Procedural audio

The time spent at the computer comes down mainly to “looking at the screen”: whether a person writes code, watches a movie, plays or finds out news. Just because the main feeling of a person is sight. And it largely determines the perception of reality, the mechanisms of interaction with it, and guides the development of many technologies.
The usual example of the evolution of iron and software over the past few decades: compare Wolfenstein 3D (1992) and Crysis 3 (2013). How advanced and complicated computer graphics during this time is difficult to underestimate.
But alas, this cannot be said about sound. How to correct a situation, and there will be article.

Image from page peripheriques.free.fr/blog/index.php?/past/2010-pure-data-read-as-pure-data

The basis of the article is the material of lectures, which periodically reads by Andy Farnell (Andy Farnell). In these lectures, he sets out the essence of his vision of the development and use of computational audio (or procedural audio, procedural / computational audio) and gives a number of interesting examples that I would like to share with the community.
A few words about Andy: sound designer, programmer, professor at a number of universities, an audio engineer in the past. His professional career was once strongly influenced by the demoscene, in particular the work of The Black Lotus. Andy is also the author of the book “Designing Sound”, which contains a lot of useful theory on sound physics, modeling and psychoacoustics, and a wide variety of practical exercises written in the Pure Data visual programming language.

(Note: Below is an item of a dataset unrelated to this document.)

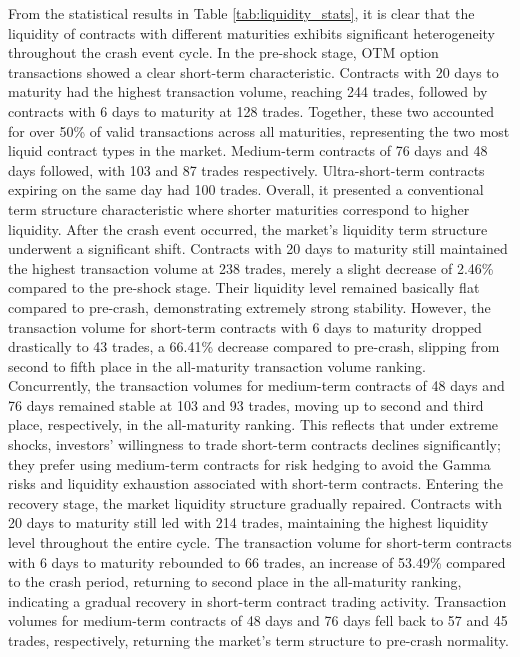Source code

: From the statistical results in Table \ref{tab:liquidity_stats}, it is clear that the liquidity of contracts with different maturities exhibits significant heterogeneity throughout the crash event cycle. In the pre-shock stage, OTM option transactions showed a clear short-term characteristic. Contracts with 20 days to maturity had the highest transaction volume, reaching 244 trades, followed by contracts with 6 days to maturity at 128 trades. Together, these two accounted for over 50\% of valid transactions across all maturities, representing the two most liquid contract types in the market. Medium-term contracts of 76 days and 48 days followed, with 103 and 87 trades respectively. Ultra-short-term contracts expiring on the same day had 100 trades. Overall, it presented a conventional term structure characteristic where shorter maturities correspond to higher liquidity. After the crash event occurred, the market's liquidity term structure underwent a significant shift. Contracts with 20 days to maturity still maintained the highest transaction volume at 238 trades, merely a slight decrease of 2.46\% compared to the pre-shock stage. Their liquidity level remained basically flat compared to pre-crash, demonstrating extremely strong stability. However, the transaction volume for short-term contracts with 6 days to maturity dropped drastically to 43 trades, a 66.41\% decrease compared to pre-crash, slipping from second to fifth place in the all-maturity transaction volume ranking. Concurrently, the transaction volumes for medium-term contracts of 48 days and 76 days remained stable at 103 and 93 trades, moving up to second and third place, respectively, in the all-maturity ranking. This reflects that under extreme shocks, investors' willingness to trade short-term contracts declines significantly; they prefer using medium-term contracts for risk hedging to avoid the Gamma risks and liquidity exhaustion associated with short-term contracts. Entering the recovery stage, the market liquidity structure gradually repaired. Contracts with 20 days to maturity still led with 214 trades, maintaining the highest liquidity level throughout the entire cycle. The transaction volume for short-term contracts with 6 days to maturity rebounded to 66 trades, an increase of 53.49\% compared to the crash period, returning to second place in the all-maturity ranking, indicating a gradual recovery in short-term contract trading activity. Transaction volumes for medium-term contracts of 48 days and 76 days fell back to 57 and 45 trades, respectively, returning the market's term structure to pre-crash normality.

The article turned out to be a little more than expected, so if it's interesting to just listen to the results - go directly to the section with examples.
If, on the contrary, you want to delve more into the details, watch the entire lecture, Andy tells a lot of interesting things in it.
')

A bit of history

So, the possibilities of computer graphics have reached the detailed modeling of objects and their interactions in real time. All this is due to the use of many technologies and concepts, including individual graphics cores and more optimal image-building algorithms. This makes visualization adaptive with respect to system resources without apparent loss of quality. The use of a dynamic level of detail of the visual space significantly saves resources (the Mipmapping method, for example). But naturally, it did not appear immediately. Already mentioned game Wolfenstein 3D looked terrible, if anyone remembers. Among some experts then there was the opinion that the photographic approach a la Myst (1993) will remain forever. But the low power of computers and the terrible results did not stop the enthusiasts.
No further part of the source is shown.